Platinum recycling, especially through spent catalytic converters, is a well-established industry that is poised to endure in the long run. Approximately 25% of the world’s platinum supply currently comes from recycled sources, and tighter emissions controls will only drive that percentage upward. Let’s take a deeper dive into the factors that will drive platinum recycling.

Lower Emissions and Costs

Recycling platinum reduces our carbon footprint by 98% compared to mining.

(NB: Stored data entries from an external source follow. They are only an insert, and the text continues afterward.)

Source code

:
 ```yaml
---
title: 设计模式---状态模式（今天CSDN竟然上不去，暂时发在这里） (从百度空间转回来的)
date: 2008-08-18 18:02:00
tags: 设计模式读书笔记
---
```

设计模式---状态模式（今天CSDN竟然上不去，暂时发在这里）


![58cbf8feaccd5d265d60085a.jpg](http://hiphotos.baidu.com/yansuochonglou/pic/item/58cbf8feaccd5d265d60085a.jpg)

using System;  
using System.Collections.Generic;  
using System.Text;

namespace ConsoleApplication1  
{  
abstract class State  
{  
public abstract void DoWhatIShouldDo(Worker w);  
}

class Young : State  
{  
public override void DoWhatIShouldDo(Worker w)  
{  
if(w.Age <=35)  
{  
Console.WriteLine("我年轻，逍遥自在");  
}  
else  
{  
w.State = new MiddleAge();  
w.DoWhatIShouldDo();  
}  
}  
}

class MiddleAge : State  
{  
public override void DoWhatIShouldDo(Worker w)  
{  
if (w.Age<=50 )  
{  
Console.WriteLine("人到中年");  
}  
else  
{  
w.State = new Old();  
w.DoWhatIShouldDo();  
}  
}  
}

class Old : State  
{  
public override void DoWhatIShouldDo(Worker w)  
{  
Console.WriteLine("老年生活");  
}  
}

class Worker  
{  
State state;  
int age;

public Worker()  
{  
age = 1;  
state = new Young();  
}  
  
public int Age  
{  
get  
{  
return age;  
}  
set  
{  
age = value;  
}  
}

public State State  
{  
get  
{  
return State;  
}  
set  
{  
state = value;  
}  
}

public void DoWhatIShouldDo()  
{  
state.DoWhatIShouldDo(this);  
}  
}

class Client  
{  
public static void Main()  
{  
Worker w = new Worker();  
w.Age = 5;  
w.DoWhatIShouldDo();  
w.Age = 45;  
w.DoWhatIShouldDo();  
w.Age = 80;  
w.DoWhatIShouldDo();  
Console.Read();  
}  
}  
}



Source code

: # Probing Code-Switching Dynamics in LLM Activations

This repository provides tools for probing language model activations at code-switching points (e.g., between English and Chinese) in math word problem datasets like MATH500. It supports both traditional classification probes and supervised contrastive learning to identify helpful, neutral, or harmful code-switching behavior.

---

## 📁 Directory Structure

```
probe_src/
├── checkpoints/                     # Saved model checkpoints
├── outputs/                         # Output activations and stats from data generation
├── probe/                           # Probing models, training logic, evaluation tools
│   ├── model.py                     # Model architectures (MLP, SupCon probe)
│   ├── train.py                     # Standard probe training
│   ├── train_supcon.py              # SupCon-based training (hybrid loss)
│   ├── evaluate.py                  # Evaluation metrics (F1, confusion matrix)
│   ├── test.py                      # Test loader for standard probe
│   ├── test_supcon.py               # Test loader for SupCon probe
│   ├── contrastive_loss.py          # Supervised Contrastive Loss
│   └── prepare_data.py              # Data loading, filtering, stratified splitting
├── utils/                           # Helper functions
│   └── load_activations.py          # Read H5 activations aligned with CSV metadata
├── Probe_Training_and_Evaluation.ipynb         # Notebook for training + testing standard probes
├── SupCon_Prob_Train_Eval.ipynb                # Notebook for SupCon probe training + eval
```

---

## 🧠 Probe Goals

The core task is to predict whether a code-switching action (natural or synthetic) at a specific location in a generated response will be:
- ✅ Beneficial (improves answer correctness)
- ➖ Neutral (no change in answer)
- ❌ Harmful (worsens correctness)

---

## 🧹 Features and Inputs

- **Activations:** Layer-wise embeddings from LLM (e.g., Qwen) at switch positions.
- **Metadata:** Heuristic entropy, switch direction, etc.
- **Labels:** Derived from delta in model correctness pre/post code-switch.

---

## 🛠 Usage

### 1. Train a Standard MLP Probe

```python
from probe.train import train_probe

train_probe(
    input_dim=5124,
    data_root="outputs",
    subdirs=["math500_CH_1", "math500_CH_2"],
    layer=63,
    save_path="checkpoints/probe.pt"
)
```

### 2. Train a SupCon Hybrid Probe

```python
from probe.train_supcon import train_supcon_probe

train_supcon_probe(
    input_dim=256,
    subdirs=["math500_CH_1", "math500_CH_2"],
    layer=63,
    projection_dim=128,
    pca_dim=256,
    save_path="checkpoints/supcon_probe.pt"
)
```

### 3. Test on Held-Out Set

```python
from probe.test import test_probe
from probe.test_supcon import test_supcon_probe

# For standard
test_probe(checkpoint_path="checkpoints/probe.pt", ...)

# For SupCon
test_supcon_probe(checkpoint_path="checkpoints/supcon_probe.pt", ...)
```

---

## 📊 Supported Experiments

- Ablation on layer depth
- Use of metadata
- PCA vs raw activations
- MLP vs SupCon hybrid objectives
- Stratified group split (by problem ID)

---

That’s because mines operate heavy machinery to extract and transport platinum, burning fossil fuels and contributing to greenhouse gas emissions.

Recycling is also a cost-effective alternative to mining. Where mines pay for equipment, machinery, transport, labor, electricity, and other safety-related measures, recycling platinum is 10 times less expensive.

This is why experts anticipate a rise in demand for platinum. As world economies shift towards cleaner and cost-effective strategies to get critical minerals, recycling is positioned to emerge as the next optimal solution to generate platinum.

Mines Facing Supply Constraints

Platinum mines are old and deep, making them prone to collapse and supply constraints. Mines in South Africa, for example, are facing supply risks because of rising operating costs, floods, electricity shortages, and increasing mine depth. These factors lead to mining operations becoming unprofitable or only profitable when platinum prices get low.

Aging infrastructure and lack of investment in new platinum mining projects prevent mines from operating at full capacity or expanding their operations. This will drag platinum supply downwards.

The Platinum Recycling Industry is Here to Stay

In today's market, catalytic converters are the primary source of recycled platinum—and that's not going to change anytime soon. ICE and hybrid vehicles continue to sell, and research indicates that consumers still prefer gasoline engines.

That means catalytic converter recyclers and processors will keep extracting platinum from scrapped auto catalysts for decades. With well-established machinery and proven processes to extract the maximum amount of platinum from converters, the converter recycling industry will emerge as a significant force in returning platinum to the global economy.

What About the Other PGMs Found in Converters?

The general sentiment for palladium and rhodium is uncertainty. While platinum plays a critical role in PEM fuel cells, electrolysis production, and other green technologies, the utilization of palladium and rhodium in the hydrogen economy is still in its developmental stages.

Palladium, in particular, shows promise in the emerging hydrogen economy, but experts remain cautious because of Russian supply issues and palladium substitution for cheaper platinum. Ongoing research indicates that palladium is effective for hydrogen purification, storage, detection, and fuel cells because it can absorb large quantities of hydrogen.

Despite these advantages, palladium currently accounts for only 1% of demand in the hydrogen sector. Platinum dominates with a 67% share. That’s because platinum has superior performance, lower costs, and optimal activity, making it a preferred choice for fuel cell electric vehicles.

Rhodium’s future also hides behind uncertainty. While research suggests potential applications in hydrogen purification and hydrogen gas production, its significance to hydrogen fuel cells and technology remains undetermined.

The future of the hydrogen economy sits on platinum’s back. The future roles of palladium and rhodium for EVs, FCEVs, and the hydrogen economy are yet to unfold.

How Does This Impact Your Converter Recycling Business?

Platinum is an essential cornerstone for the future, opening doors to a clean hydrogen economy and cost-saving industrial solutions. This is where you come in. As a converter recycler, you play the most vital role in returning platinum to our economy.

That’s why your business remains critical and vital, even if ICE vehicles phase out. You’re the first step in ensuring our economy continues to have a steady stream of platinum, feeding countless industries that we rely on every day.

You don’t just have the power to recycle platinum. You have the potential to drive forward the wheels of progress towards a sustainable, greener economy, and protecting our planet for the generations of tomorrow.